Source records:
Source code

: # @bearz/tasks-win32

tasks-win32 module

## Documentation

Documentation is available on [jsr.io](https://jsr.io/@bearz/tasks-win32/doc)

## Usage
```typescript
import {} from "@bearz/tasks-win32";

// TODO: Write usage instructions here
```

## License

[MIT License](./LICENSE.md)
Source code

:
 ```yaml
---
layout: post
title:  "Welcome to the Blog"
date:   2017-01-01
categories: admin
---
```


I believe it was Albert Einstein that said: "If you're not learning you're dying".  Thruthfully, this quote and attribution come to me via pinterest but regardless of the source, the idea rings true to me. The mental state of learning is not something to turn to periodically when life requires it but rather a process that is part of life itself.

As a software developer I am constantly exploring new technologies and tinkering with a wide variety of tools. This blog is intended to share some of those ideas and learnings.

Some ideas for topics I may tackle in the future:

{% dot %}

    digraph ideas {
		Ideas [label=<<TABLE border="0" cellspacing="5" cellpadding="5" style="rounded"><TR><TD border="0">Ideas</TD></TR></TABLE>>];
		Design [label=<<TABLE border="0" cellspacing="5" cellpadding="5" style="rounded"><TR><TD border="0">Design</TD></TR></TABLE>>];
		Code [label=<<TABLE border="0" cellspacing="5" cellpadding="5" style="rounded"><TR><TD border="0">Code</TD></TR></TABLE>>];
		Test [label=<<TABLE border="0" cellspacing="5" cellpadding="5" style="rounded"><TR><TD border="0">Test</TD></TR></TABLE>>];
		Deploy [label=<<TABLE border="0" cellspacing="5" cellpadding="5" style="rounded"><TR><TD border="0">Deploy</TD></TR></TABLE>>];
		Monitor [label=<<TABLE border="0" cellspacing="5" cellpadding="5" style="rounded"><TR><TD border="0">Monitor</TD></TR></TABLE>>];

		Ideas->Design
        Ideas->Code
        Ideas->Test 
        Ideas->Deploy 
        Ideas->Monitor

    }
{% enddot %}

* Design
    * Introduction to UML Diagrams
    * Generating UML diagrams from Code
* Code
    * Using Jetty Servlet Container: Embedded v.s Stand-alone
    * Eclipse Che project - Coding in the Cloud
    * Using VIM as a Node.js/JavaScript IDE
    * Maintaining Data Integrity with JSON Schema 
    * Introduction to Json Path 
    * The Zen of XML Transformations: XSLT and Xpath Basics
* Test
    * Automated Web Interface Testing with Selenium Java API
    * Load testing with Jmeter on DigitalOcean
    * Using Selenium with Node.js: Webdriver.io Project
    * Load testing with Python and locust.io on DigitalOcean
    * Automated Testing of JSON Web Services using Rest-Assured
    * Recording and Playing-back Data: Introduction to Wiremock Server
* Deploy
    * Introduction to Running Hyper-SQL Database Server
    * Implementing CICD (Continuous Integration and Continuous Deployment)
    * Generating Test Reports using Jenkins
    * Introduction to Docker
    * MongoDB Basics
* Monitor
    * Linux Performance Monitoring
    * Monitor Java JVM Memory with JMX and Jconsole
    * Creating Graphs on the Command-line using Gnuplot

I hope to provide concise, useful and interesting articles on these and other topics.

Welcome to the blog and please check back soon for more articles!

What to work on: Copy every record exactly.

Exercise output:
Source code

: # @bearz/tasks-win32

tasks-win32 module

## Documentation

Documentation is available on [jsr.io](https://jsr.io/@bearz/tasks-win32/doc)

## Usage
```typescript
import {} from "@bearz/tasks-win32";

// TODO: Write usage instructions here
```

## License

[MIT License](./LICENSE.md)
Source code

:
 ```yaml
---
layout: post
title:  "Welcome to the Blog"
date:   2017-01-01
categories: admin
---
```


I believe it was Albert Einstein that said: "If you're not learning you're dying".  Thruthfully, this quote and attribution come to me via pinterest but regardless of the source, the idea rings true to me. The mental state of learning is not something to turn to periodically when life requires it but rather a process that is part of life itself.

As a software developer I am constantly exploring new technologies and tinkering with a wide variety of tools. This blog is intended to share some of those ideas and learnings.

Some ideas for topics I may tackle in the future:

{% dot %}

    digraph ideas {
		Ideas [label=<<TABLE border="0" cellspacing="5" cellpadding="5" style="rounded"><TR><TD border="0">Ideas</TD></TR></TABLE>>];
		Design [label=<<TABLE border="0" cellspacing="5" cellpadding="5" style="rounded"><TR><TD border="0">Design</TD></TR></TABLE>>];
		Code [label=<<TABLE border="0" cellspacing="5" cellpadding="5" style="rounded"><TR><TD border="0">Code</TD></TR></TABLE>>];
		Test [label=<<TABLE border="0" cellspacing="5" cellpadding="5" style="rounded"><TR><TD border="0">Test</TD></TR></TABLE>>];
		Deploy [label=<<TABLE border="0" cellspacing="5" cellpadding="5" style="rounded"><TR><TD border="0">Deploy</TD></TR></TABLE>>];
		Monitor [label=<<TABLE border="0" cellspacing="5" cellpadding="5" style="rounded"><TR><TD border="0">Monitor</TD></TR></TABLE>>];

		Ideas->Design
        Ideas->Code
        Ideas->Test 
        Ideas->Deploy 
        Ideas->Monitor

    }
{% enddot %}

* Design
    * Introduction to UML Diagrams
    * Generating UML diagrams from Code
* Code
    * Using Jetty Servlet Container: Embedded v.s Stand-alone
    * Eclipse Che project - Coding in the Cloud
    * Using VIM as a Node.js/JavaScript IDE
    * Maintaining Data Integrity with JSON Schema 
    * Introduction to Json Path 
    * The Zen of XML Transformations: XSLT and Xpath Basics
* Test
    * Automated Web Interface Testing with Selenium Java API
    * Load testing with Jmeter on DigitalOcean
    * Using Selenium with Node.js: Webdriver.io Project
    * Load testing with Python and locust.io on DigitalOcean
    * Automated Testing of JSON Web Services using Rest-Assured
    * Recording and Playing-back Data: Introduction to Wiremock Server
* Deploy
    * Introduction to Running Hyper-SQL Database Server
    * Implementing CICD (Continuous Integration and Continuous Deployment)
    * Generating Test Reports using Jenkins
    * Introduction to Docker
    * MongoDB Basics
* Monitor
    * Linux Performance Monitoring
    * Monitor Java JVM Memory with JMX and Jconsole
    * Creating Graphs on the Command-line using Gnuplot

I hope to provide concise, useful and interesting articles on these and other topics.

Welcome to the blog and please check back soon for more articles!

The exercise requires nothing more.